● **Dataset records**:
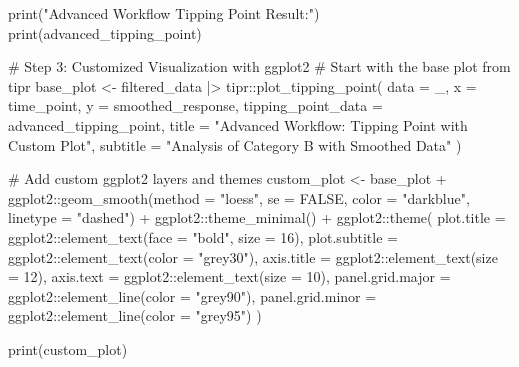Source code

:\documentclass[
  10pt,
  letterpaper,
  DIV=11,
  numbers=noendperiod]{scrartcl}
\newenvironment{Shaded}{\begin{snugshade}}{\end{snugshade}}
\newcommand{\AttributeTok}[1]{\textcolor[rgb]{0.40,0.45,0.13}{#1}}
\newcommand{\CommentTok}[1]{\textcolor[rgb]{0.37,0.37,0.37}{#1}}
\newcommand{\ConstantTok}[1]{\textcolor[rgb]{0.56,0.35,0.01}{#1}}
\newcommand{\DecValTok}[1]{\textcolor[rgb]{0.68,0.00,0.00}{#1}}
\newcommand{\FunctionTok}[1]{\textcolor[rgb]{0.28,0.35,0.67}{#1}}
\newcommand{\NormalTok}[1]{\textcolor[rgb]{0.00,0.23,0.31}{#1}}
\newcommand{\OtherTok}[1]{\textcolor[rgb]{0.00,0.23,0.31}{#1}}
\newcommand{\SpecialCharTok}[1]{\textcolor[rgb]{0.37,0.37,0.37}{#1}}
\newcommand{\StringTok}[1]{\textcolor[rgb]{0.13,0.47,0.30}{#1}}
\begin{document}
\begin{Shaded}
\begin{Highlighting}[]
\FunctionTok{print}\NormalTok{(}\StringTok{"Advanced Workflow Tipping Point Result:"}\NormalTok{)}
\FunctionTok{print}\NormalTok{(advanced\_tipping\_point)}

\CommentTok{\# Step 3: Customized Visualization with ggplot2}
\CommentTok{\# Start with the base plot from tipr}
\NormalTok{base\_plot }\OtherTok{\textless{}{-}}\NormalTok{ filtered\_data }\SpecialCharTok{|\textgreater{}}
\NormalTok{  tipr}\SpecialCharTok{::}\FunctionTok{plot\_tipping\_point}\NormalTok{(}
    \AttributeTok{data =}\NormalTok{ \_,}
    \AttributeTok{x =}\NormalTok{ time\_point,}
    \AttributeTok{y =}\NormalTok{ smoothed\_response,}
    \AttributeTok{tipping\_point\_data =}\NormalTok{ advanced\_tipping\_point,}
    \AttributeTok{title =} \StringTok{"Advanced Workflow: Tipping Point with Custom Plot"}\NormalTok{,}
    \AttributeTok{subtitle =} \StringTok{"Analysis of Category B with Smoothed Data"}
\NormalTok{  )}

\CommentTok{\# Add custom ggplot2 layers and themes}
\NormalTok{custom\_plot }\OtherTok{\textless{}{-}}\NormalTok{ base\_plot }\SpecialCharTok{+}
\NormalTok{  ggplot2}\SpecialCharTok{::}\FunctionTok{geom\_smooth}\NormalTok{(}\AttributeTok{method =} \StringTok{"loess"}\NormalTok{, }\AttributeTok{se =} \ConstantTok{FALSE}\NormalTok{, }\AttributeTok{color =} \StringTok{"darkblue"}\NormalTok{, }\AttributeTok{linetype =} \StringTok{"dashed"}\NormalTok{) }\SpecialCharTok{+}
\NormalTok{  ggplot2}\SpecialCharTok{::}\FunctionTok{theme\_minimal}\NormalTok{() }\SpecialCharTok{+}
\NormalTok{  ggplot2}\SpecialCharTok{::}\FunctionTok{theme}\NormalTok{(}
    \AttributeTok{plot.title =}\NormalTok{ ggplot2}\SpecialCharTok{::}\FunctionTok{element\_text}\NormalTok{(}\AttributeTok{face =} \StringTok{"bold"}\NormalTok{, }\AttributeTok{size =} \DecValTok{16}\NormalTok{),}
    \AttributeTok{plot.subtitle =}\NormalTok{ ggplot2}\SpecialCharTok{::}\FunctionTok{element\_text}\NormalTok{(}\AttributeTok{color =} \StringTok{"grey30"}\NormalTok{),}
    \AttributeTok{axis.title =}\NormalTok{ ggplot2}\SpecialCharTok{::}\FunctionTok{element\_text}\NormalTok{(}\AttributeTok{size =} \DecValTok{12}\NormalTok{),}
    \AttributeTok{axis.text =}\NormalTok{ ggplot2}\SpecialCharTok{::}\FunctionTok{element\_text}\NormalTok{(}\AttributeTok{size =} \DecValTok{10}\NormalTok{),}
    \AttributeTok{panel.grid.major =}\NormalTok{ ggplot2}\SpecialCharTok{::}\FunctionTok{element\_line}\NormalTok{(}\AttributeTok{color =} \StringTok{"grey90"}\NormalTok{),}
    \AttributeTok{panel.grid.minor =}\NormalTok{ ggplot2}\SpecialCharTok{::}\FunctionTok{element\_line}\NormalTok{(}\AttributeTok{color =} \StringTok{"grey95"}\NormalTok{)}
\NormalTok{  )}

\FunctionTok{print}\NormalTok{(custom\_plot)}
\end{Highlighting}
\end{Shaded}
\end{document}
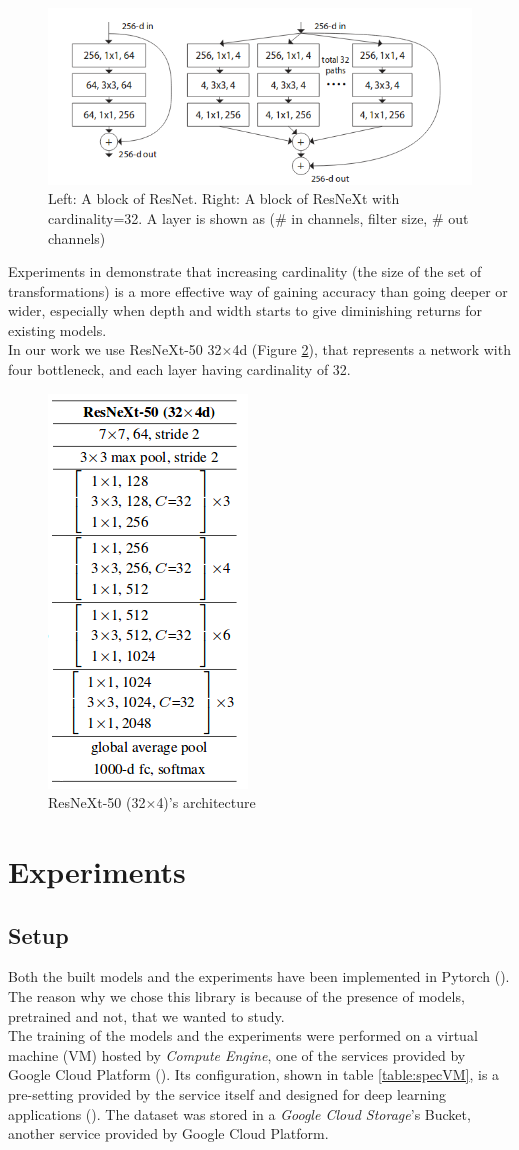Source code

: \documentclass{article}
\begin{document}
\begin{figure}[h]
	\centering
	\includegraphics[width=0.7\linewidth]{image/resnext}
	\caption{Left: A block of ResNet. Right: A block of ResNeXt with cardinality=32. A layer is shown as (\# in channels, filter size, \# out channels)}
	\label{fig:resnext_block}
\end{figure}

Experiments in \cite{resneXt} demonstrate that increasing cardinality (the size of the set of transformations) is a more effective way of gaining accuracy than going deeper or wider, especially when depth and width starts to give diminishing returns for existing models.\\
In our work we use ResNeXt-50 32$\times$4d (Figure \ref{fig:res}), that represents a network with four bottleneck, and each layer having cardinality of 32. 

\begin{figure}
	\centering
	\includegraphics[height=0.4\linewidth]{image/res}
	\caption{ResNeXt-50 (32$\times$4)'s architecture}
	\label{fig:res}
\end{figure}
\section{Experiments}\label{experiments}

\subsection{Setup}
Both the built models and the experiments have been implemented in Pytorch (\cite{pytorch}). The reason why we chose this library is because of the presence of models, pretrained and not, that we wanted to study.\\
The training of the models and the experiments were performed on a virtual machine (VM) hosted by \textit{Compute Engine}, one of the services provided by Google Cloud Platform (\cite{gcloud}). Its configuration, shown in table \ref{table:specVM}, is a pre-setting provided by the service itself and designed for deep learning applications  (\cite{vmconfig}). The dataset was stored in a \textit{Google Cloud Storage}'s Bucket, another service provided by Google Cloud Platform.
\end{document}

● **Assignment**: Every line above needs to be written out again as it stands. Pictures do not belong in the copy.

● **Result of the exercise**:
Source code

:\documentclass[
  10pt,
  letterpaper,
  DIV=11,
  numbers=noendperiod]{scrartcl}
\newenvironment{Shaded}{\begin{snugshade}}{\end{snugshade}}
\newcommand{\AttributeTok}[1]{\textcolor[rgb]{0.40,0.45,0.13}{#1}}
\newcommand{\CommentTok}[1]{\textcolor[rgb]{0.37,0.37,0.37}{#1}}
\newcommand{\ConstantTok}[1]{\textcolor[rgb]{0.56,0.35,0.01}{#1}}
\newcommand{\DecValTok}[1]{\textcolor[rgb]{0.68,0.00,0.00}{#1}}
\newcommand{\FunctionTok}[1]{\textcolor[rgb]{0.28,0.35,0.67}{#1}}
\newcommand{\NormalTok}[1]{\textcolor[rgb]{0.00,0.23,0.31}{#1}}
\newcommand{\OtherTok}[1]{\textcolor[rgb]{0.00,0.23,0.31}{#1}}
\newcommand{\SpecialCharTok}[1]{\textcolor[rgb]{0.37,0.37,0.37}{#1}}
\newcommand{\StringTok}[1]{\textcolor[rgb]{0.13,0.47,0.30}{#1}}
\begin{document}
\begin{Shaded}
\begin{Highlighting}[]
\FunctionTok{print}\NormalTok{(}\StringTok{"Advanced Workflow Tipping Point Result:"}\NormalTok{)}
\FunctionTok{print}\NormalTok{(advanced\_tipping\_point)}

\CommentTok{\# Step 3: Customized Visualization with ggplot2}
\CommentTok{\# Start with the base plot from tipr}
\NormalTok{base\_plot }\OtherTok{\textless{}{-}}\NormalTok{ filtered\_data }\SpecialCharTok{|\textgreater{}}
\NormalTok{  tipr}\SpecialCharTok{::}\FunctionTok{plot\_tipping\_point}\NormalTok{(}
    \AttributeTok{data =}\NormalTok{ \_,}
    \AttributeTok{x =}\NormalTok{ time\_point,}
    \AttributeTok{y =}\NormalTok{ smoothed\_response,}
    \AttributeTok{tipping\_point\_data =}\NormalTok{ advanced\_tipping\_point,}
    \AttributeTok{title =} \StringTok{"Advanced Workflow: Tipping Point with Custom Plot"}\NormalTok{,}
    \AttributeTok{subtitle =} \StringTok{"Analysis of Category B with Smoothed Data"}
\NormalTok{  )}

\CommentTok{\# Add custom ggplot2 layers and themes}
\NormalTok{custom\_plot }\OtherTok{\textless{}{-}}\NormalTok{ base\_plot }\SpecialCharTok{+}
\NormalTok{  ggplot2}\SpecialCharTok{::}\FunctionTok{geom\_smooth}\NormalTok{(}\AttributeTok{method =} \StringTok{"loess"}\NormalTok{, }\AttributeTok{se =} \ConstantTok{FALSE}\NormalTok{, }\AttributeTok{color =} \StringTok{"darkblue"}\NormalTok{, }\AttributeTok{linetype =} \StringTok{"dashed"}\NormalTok{) }\SpecialCharTok{+}
\NormalTok{  ggplot2}\SpecialCharTok{::}\FunctionTok{theme\_minimal}\NormalTok{() }\SpecialCharTok{+}
\NormalTok{  ggplot2}\SpecialCharTok{::}\FunctionTok{theme}\NormalTok{(}
    \AttributeTok{plot.title =}\NormalTok{ ggplot2}\SpecialCharTok{::}\FunctionTok{element\_text}\NormalTok{(}\AttributeTok{face =} \StringTok{"bold"}\NormalTok{, }\AttributeTok{size =} \DecValTok{16}\NormalTok{),}
    \AttributeTok{plot.subtitle =}\NormalTok{ ggplot2}\SpecialCharTok{::}\FunctionTok{element\_text}\NormalTok{(}\AttributeTok{color =} \StringTok{"grey30"}\NormalTok{),}
    \AttributeTok{axis.title =}\NormalTok{ ggplot2}\SpecialCharTok{::}\FunctionTok{element\_text}\NormalTok{(}\AttributeTok{size =} \DecValTok{12}\NormalTok{),}
    \AttributeTok{axis.text =}\NormalTok{ ggplot2}\SpecialCharTok{::}\FunctionTok{element\_text}\NormalTok{(}\AttributeTok{size =} \DecValTok{10}\NormalTok{),}
    \AttributeTok{panel.grid.major =}\NormalTok{ ggplot2}\SpecialCharTok{::}\FunctionTok{element\_line}\NormalTok{(}\AttributeTok{color =} \StringTok{"grey90"}\NormalTok{),}
    \AttributeTok{panel.grid.minor =}\NormalTok{ ggplot2}\SpecialCharTok{::}\FunctionTok{element\_line}\NormalTok{(}\AttributeTok{color =} \StringTok{"grey95"}\NormalTok{)}
\NormalTok{  )}

\FunctionTok{print}\NormalTok{(custom\_plot)}
\end{Highlighting}
\end{Shaded}
\end{document}
Source code

: \documentclass{article}
\begin{document}
\begin{figure}[h]
	\centering
	\includegraphics[width=0.7\linewidth]{image/resnext}
	\caption{Left: A block of ResNet. Right: A block of ResNeXt with cardinality=32. A layer is shown as (\# in channels, filter size, \# out channels)}
	\label{fig:resnext_block}
\end{figure}

Experiments in \cite{resneXt} demonstrate that increasing cardinality (the size of the set of transformations) is a more effective way of gaining accuracy than going deeper or wider, especially when depth and width starts to give diminishing returns for existing models.\\
In our work we use ResNeXt-50 32$\times$4d (Figure \ref{fig:res}), that represents a network with four bottleneck, and each layer having cardinality of 32. 

\begin{figure}
	\centering
	\includegraphics[height=0.4\linewidth]{image/res}
	\caption{ResNeXt-50 (32$\times$4)'s architecture}
	\label{fig:res}
\end{figure}
\section{Experiments}\label{experiments}

\subsection{Setup}
Both the built models and the experiments have been implemented in Pytorch (\cite{pytorch}). The reason why we chose this library is because of the presence of models, pretrained and not, that we wanted to study.\\
The training of the models and the experiments were performed on a virtual machine (VM) hosted by \textit{Compute Engine}, one of the services provided by Google Cloud Platform (\cite{gcloud}). Its configuration, shown in table \ref{table:specVM}, is a pre-setting provided by the service itself and designed for deep learning applications  (\cite{vmconfig}). The dataset was stored in a \textit{Google Cloud Storage}'s Bucket, another service provided by Google Cloud Platform.
\end{document}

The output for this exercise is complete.